* [Rendered images with source text]
---

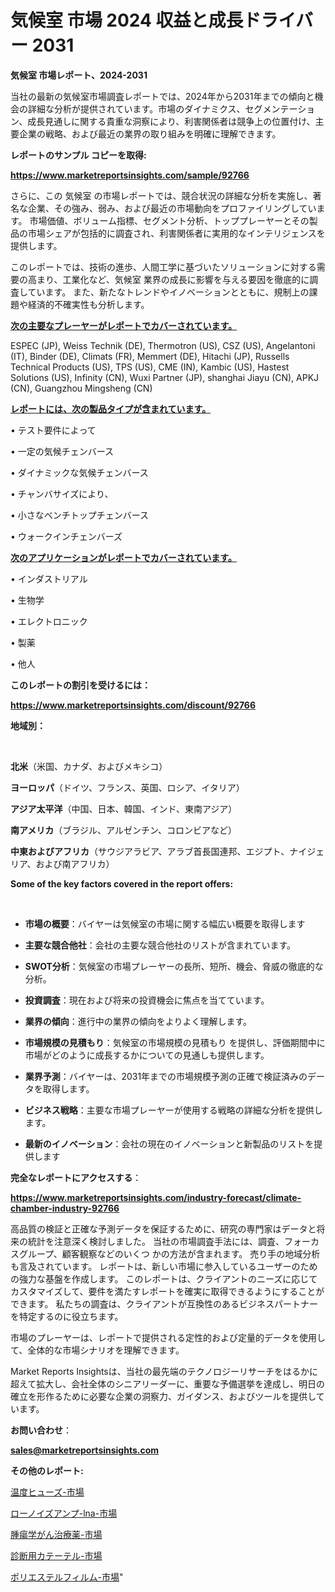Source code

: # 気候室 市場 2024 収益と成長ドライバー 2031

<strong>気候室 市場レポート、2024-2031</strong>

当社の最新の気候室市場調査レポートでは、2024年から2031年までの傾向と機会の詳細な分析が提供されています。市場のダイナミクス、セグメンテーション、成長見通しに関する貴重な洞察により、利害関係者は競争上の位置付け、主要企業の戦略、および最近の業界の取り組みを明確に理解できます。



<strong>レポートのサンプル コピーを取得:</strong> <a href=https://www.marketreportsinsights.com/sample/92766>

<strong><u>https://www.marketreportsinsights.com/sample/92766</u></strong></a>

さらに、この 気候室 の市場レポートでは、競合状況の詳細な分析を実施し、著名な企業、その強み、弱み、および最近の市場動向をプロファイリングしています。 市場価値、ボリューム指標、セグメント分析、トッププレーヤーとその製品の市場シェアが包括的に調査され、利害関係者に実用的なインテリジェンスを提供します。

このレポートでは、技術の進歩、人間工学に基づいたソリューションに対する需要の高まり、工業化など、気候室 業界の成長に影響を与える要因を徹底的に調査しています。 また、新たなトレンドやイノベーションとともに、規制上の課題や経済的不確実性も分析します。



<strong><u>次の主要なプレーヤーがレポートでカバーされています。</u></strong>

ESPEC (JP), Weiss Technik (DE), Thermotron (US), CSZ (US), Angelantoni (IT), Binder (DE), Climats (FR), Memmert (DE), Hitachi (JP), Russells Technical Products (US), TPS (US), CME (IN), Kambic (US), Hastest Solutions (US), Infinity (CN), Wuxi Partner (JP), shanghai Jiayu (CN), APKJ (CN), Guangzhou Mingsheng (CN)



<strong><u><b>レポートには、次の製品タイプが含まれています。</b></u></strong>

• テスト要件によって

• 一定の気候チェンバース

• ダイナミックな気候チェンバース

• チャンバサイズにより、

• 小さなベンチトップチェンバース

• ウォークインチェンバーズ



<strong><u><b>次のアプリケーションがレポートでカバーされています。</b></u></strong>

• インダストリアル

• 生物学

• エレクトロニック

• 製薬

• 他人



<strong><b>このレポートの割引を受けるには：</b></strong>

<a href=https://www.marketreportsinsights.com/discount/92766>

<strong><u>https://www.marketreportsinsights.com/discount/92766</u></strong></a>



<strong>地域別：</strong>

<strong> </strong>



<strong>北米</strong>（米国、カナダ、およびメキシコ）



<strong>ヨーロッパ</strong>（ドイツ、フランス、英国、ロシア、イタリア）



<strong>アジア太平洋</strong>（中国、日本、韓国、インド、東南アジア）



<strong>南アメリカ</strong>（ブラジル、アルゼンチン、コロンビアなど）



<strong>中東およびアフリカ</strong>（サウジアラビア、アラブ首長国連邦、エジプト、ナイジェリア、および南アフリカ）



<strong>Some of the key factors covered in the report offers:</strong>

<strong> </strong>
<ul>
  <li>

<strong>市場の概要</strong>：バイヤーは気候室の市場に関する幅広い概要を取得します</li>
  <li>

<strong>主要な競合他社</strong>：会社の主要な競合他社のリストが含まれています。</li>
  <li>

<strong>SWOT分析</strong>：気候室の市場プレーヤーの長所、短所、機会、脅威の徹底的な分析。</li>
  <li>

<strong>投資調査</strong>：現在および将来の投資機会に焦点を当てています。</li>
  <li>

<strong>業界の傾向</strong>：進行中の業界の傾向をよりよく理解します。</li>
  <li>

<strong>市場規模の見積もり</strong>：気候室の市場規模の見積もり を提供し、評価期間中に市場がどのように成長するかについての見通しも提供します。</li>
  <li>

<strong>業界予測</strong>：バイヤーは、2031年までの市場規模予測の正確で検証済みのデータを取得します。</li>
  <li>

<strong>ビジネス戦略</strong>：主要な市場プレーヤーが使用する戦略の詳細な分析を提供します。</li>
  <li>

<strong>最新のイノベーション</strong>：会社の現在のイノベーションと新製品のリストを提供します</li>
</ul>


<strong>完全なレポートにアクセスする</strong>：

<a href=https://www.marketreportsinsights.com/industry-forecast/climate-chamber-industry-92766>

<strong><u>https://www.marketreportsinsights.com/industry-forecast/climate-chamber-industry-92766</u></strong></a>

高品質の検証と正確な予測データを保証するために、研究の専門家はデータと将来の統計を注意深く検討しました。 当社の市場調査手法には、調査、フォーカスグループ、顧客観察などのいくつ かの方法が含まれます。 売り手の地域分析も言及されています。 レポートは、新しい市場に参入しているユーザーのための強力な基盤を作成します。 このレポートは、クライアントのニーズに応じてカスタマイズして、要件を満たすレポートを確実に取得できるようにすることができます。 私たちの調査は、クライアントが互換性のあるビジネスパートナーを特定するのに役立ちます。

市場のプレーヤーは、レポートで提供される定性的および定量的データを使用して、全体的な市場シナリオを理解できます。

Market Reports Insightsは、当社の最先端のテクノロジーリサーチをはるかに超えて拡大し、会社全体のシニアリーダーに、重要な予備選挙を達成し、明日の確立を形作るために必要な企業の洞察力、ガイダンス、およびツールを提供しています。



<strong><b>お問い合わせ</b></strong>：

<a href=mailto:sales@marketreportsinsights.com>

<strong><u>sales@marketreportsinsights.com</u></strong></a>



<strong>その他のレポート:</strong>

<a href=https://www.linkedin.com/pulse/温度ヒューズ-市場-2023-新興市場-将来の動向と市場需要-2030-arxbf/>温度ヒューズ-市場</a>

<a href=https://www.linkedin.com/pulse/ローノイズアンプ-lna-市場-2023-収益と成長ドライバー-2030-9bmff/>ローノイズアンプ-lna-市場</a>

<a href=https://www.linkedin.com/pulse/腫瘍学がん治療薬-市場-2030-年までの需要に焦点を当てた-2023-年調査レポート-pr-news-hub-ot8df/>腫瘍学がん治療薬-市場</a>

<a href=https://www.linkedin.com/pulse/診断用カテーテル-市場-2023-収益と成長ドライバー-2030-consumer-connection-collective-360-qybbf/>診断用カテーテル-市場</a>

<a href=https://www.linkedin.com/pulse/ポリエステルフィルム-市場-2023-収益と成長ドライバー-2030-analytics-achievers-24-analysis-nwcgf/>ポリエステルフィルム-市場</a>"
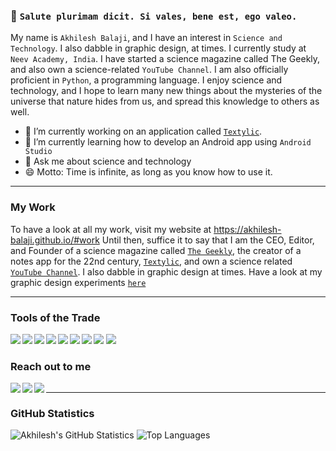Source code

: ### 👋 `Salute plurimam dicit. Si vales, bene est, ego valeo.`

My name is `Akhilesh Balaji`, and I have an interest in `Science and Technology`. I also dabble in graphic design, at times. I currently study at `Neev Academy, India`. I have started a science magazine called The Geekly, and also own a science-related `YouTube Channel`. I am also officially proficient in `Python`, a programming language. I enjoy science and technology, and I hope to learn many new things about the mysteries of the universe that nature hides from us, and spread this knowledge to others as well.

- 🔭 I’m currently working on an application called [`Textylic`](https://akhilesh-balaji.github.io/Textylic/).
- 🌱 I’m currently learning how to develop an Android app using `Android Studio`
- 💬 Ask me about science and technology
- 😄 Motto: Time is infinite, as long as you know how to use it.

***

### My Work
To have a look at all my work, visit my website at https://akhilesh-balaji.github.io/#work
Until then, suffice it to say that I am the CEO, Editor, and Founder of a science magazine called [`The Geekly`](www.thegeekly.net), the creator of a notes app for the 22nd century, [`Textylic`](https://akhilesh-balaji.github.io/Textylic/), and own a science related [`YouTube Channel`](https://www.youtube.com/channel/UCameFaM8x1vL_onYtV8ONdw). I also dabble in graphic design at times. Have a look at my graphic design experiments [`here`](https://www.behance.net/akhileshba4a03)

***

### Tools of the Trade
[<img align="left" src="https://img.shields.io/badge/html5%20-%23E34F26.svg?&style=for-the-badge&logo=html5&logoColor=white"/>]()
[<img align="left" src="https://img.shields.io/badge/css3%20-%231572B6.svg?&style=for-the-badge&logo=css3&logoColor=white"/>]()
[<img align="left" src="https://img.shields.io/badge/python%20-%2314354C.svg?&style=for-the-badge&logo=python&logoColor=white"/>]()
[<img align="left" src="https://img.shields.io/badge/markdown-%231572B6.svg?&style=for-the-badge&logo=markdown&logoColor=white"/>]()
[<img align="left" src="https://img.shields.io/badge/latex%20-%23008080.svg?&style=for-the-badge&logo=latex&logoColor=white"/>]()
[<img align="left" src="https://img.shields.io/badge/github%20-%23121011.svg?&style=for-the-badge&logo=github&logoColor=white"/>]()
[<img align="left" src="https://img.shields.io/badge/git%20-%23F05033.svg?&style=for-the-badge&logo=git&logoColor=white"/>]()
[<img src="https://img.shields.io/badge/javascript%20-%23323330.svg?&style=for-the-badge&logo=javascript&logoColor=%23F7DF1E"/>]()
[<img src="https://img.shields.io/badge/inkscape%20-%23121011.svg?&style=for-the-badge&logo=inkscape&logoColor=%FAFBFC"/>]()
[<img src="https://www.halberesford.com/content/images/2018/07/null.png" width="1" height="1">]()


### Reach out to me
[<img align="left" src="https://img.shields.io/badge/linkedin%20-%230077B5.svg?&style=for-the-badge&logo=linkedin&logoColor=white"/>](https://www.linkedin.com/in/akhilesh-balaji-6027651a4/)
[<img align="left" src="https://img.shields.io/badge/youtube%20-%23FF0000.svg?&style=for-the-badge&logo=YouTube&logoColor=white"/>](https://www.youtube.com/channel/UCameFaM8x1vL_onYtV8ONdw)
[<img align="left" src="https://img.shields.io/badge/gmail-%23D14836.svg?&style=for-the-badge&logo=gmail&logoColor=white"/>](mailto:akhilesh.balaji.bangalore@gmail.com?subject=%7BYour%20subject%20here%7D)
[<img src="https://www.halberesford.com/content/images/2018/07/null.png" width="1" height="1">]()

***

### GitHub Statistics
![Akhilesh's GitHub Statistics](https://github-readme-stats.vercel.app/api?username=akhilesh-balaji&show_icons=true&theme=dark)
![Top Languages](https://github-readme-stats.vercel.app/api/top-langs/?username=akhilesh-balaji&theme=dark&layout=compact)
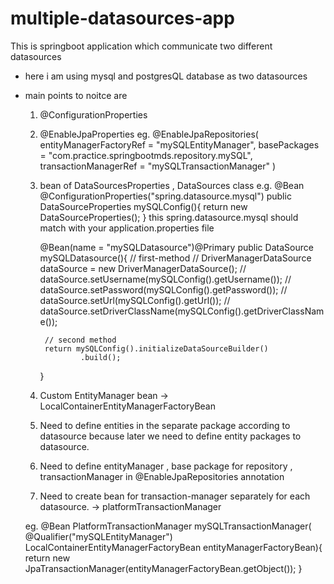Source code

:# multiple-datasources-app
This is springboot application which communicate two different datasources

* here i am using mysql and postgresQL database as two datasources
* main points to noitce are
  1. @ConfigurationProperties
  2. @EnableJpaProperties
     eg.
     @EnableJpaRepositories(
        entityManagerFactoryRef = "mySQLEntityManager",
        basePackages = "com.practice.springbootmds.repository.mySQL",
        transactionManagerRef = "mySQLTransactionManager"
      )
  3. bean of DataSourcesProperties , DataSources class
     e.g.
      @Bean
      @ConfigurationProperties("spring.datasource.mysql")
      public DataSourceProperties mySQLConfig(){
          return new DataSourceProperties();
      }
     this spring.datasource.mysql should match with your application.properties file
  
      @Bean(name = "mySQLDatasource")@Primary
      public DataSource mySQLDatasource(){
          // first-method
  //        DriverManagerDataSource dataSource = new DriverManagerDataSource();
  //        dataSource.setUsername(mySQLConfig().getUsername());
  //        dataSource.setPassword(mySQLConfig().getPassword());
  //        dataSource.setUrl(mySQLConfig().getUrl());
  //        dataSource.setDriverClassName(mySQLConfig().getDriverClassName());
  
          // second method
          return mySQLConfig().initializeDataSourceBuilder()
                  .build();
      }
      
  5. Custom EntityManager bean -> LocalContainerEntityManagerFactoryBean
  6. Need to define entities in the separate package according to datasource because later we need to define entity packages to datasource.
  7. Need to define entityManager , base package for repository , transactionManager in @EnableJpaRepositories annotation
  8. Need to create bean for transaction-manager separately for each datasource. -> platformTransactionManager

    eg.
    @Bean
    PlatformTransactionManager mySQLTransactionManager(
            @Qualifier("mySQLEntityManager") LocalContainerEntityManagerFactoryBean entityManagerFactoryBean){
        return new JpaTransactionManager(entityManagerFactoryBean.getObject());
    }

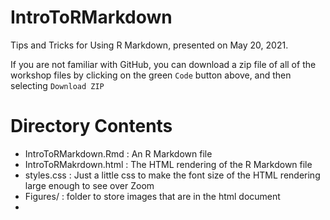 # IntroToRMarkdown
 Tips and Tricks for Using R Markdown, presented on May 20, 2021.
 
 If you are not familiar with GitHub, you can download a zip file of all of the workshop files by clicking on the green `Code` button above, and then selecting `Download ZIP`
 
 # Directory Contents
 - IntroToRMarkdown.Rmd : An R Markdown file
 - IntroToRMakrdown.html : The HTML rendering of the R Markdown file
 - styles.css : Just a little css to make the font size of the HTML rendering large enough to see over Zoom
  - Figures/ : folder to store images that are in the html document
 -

---

* [Task details] Give back exactly the lines from the first line of the data through the line with "<strong>レポートのサンプル コピーを取得:</strong> <a", pictures excluded.

* [Solved problem]
Source code

: # 気候室 市場 2024 収益と成長ドライバー 2031

<strong>気候室 市場レポート、2024-2031</strong>

当社の最新の気候室市場調査レポートでは、2024年から2031年までの傾向と機会の詳細な分析が提供されています。市場のダイナミクス、セグメンテーション、成長見通しに関する貴重な洞察により、利害関係者は競争上の位置付け、主要企業の戦略、および最近の業界の取り組みを明確に理解できます。



<strong>レポートのサンプル コピーを取得:</strong> <a href=https://www.marketreportsinsights.com/sample/92766>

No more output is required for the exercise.